■ WHAT TO WORK ON: The whole listing below should be retyped exactly, without any images.
Segment Start: DATA LISTING
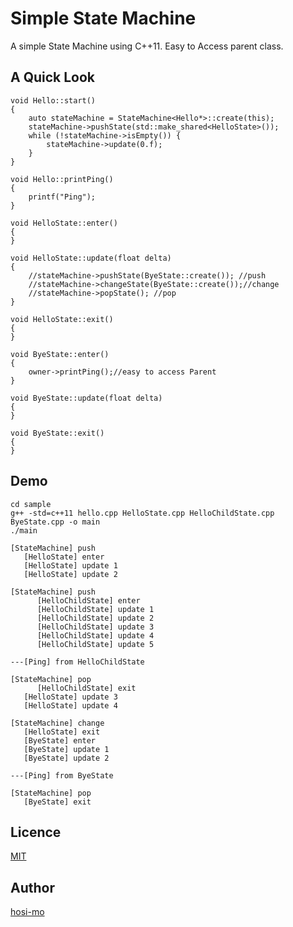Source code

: Simple State Machine
====

A simple State Machine using C++11. Easy to Access parent class.

## A Quick Look
```
void Hello::start()
{
    auto stateMachine = StateMachine<Hello*>::create(this);
    stateMachine->pushState(std::make_shared<HelloState>());
    while (!stateMachine->isEmpty()) {
        stateMachine->update(0.f);
    }
}

void Hello::printPing()
{
    printf("Ping");
}
```

```
void HelloState::enter()
{
}

void HelloState::update(float delta)
{
    //stateMachine->pushState(ByeState::create()); //push
    //stateMachine->changeState(ByeState::create());//change
    //stateMachine->popState(); //pop 
}

void HelloState::exit()
{
}
```

```
void ByeState::enter()
{
    owner->printPing();//easy to access Parent
}

void ByeState::update(float delta)
{
}

void ByeState::exit()
{
}
```

## Demo
```
cd sample
g++ -std=c++11 hello.cpp HelloState.cpp HelloChildState.cpp ByeState.cpp -o main
./main
```

```
[StateMachine] push
   [HelloState] enter
   [HelloState] update 1
   [HelloState] update 2

[StateMachine] push
      [HelloChildState] enter
      [HelloChildState] update 1
      [HelloChildState] update 2
      [HelloChildState] update 3
      [HelloChildState] update 4
      [HelloChildState] update 5

---[Ping] from HelloChildState

[StateMachine] pop
      [HelloChildState] exit
   [HelloState] update 3
   [HelloState] update 4

[StateMachine] change
   [HelloState] exit
   [ByeState] enter
   [ByeState] update 1
   [ByeState] update 2

---[Ping] from ByeState

[StateMachine] pop
   [ByeState] exit
```

## Licence

[MIT](https://github.com/hosi-mo/tool/blob/master/LICENCE)

## Author

[hosi-mo](http:://hosimo.net)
Segment End: DATA LISTING
■ RESPONSE:
Source code

: Simple State Machine
====

A simple State Machine using C++11. Easy to Access parent class.

## A Quick Look
```
void Hello::start()
{
    auto stateMachine = StateMachine<Hello*>::create(this);
    stateMachine->pushState(std::make_shared<HelloState>());
    while (!stateMachine->isEmpty()) {
        stateMachine->update(0.f);
    }
}

void Hello::printPing()
{
    printf("Ping");
}
```

```
void HelloState::enter()
{
}

void HelloState::update(float delta)
{
    //stateMachine->pushState(ByeState::create()); //push
    //stateMachine->changeState(ByeState::create());//change
    //stateMachine->popState(); //pop 
}

void HelloState::exit()
{
}
```

```
void ByeState::enter()
{
    owner->printPing();//easy to access Parent
}

void ByeState::update(float delta)
{
}

void ByeState::exit()
{
}
```

## Demo
```
cd sample
g++ -std=c++11 hello.cpp HelloState.cpp HelloChildState.cpp ByeState.cpp -o main
./main
```

```
[StateMachine] push
   [HelloState] enter
   [HelloState] update 1
   [HelloState] update 2

[StateMachine] push
      [HelloChildState] enter
      [HelloChildState] update 1
      [HelloChildState] update 2
      [HelloChildState] update 3
      [HelloChildState] update 4
      [HelloChildState] update 5

---[Ping] from HelloChildState

[StateMachine] pop
      [HelloChildState] exit
   [HelloState] update 3
   [HelloState] update 4

[StateMachine] change
   [HelloState] exit
   [ByeState] enter
   [ByeState] update 1
   [ByeState] update 2

---[Ping] from ByeState

[StateMachine] pop
   [ByeState] exit
```

## Licence

[MIT](https://github.com/hosi-mo/tool/blob/master/LICENCE)

## Author

[hosi-mo](http:://hosimo.net)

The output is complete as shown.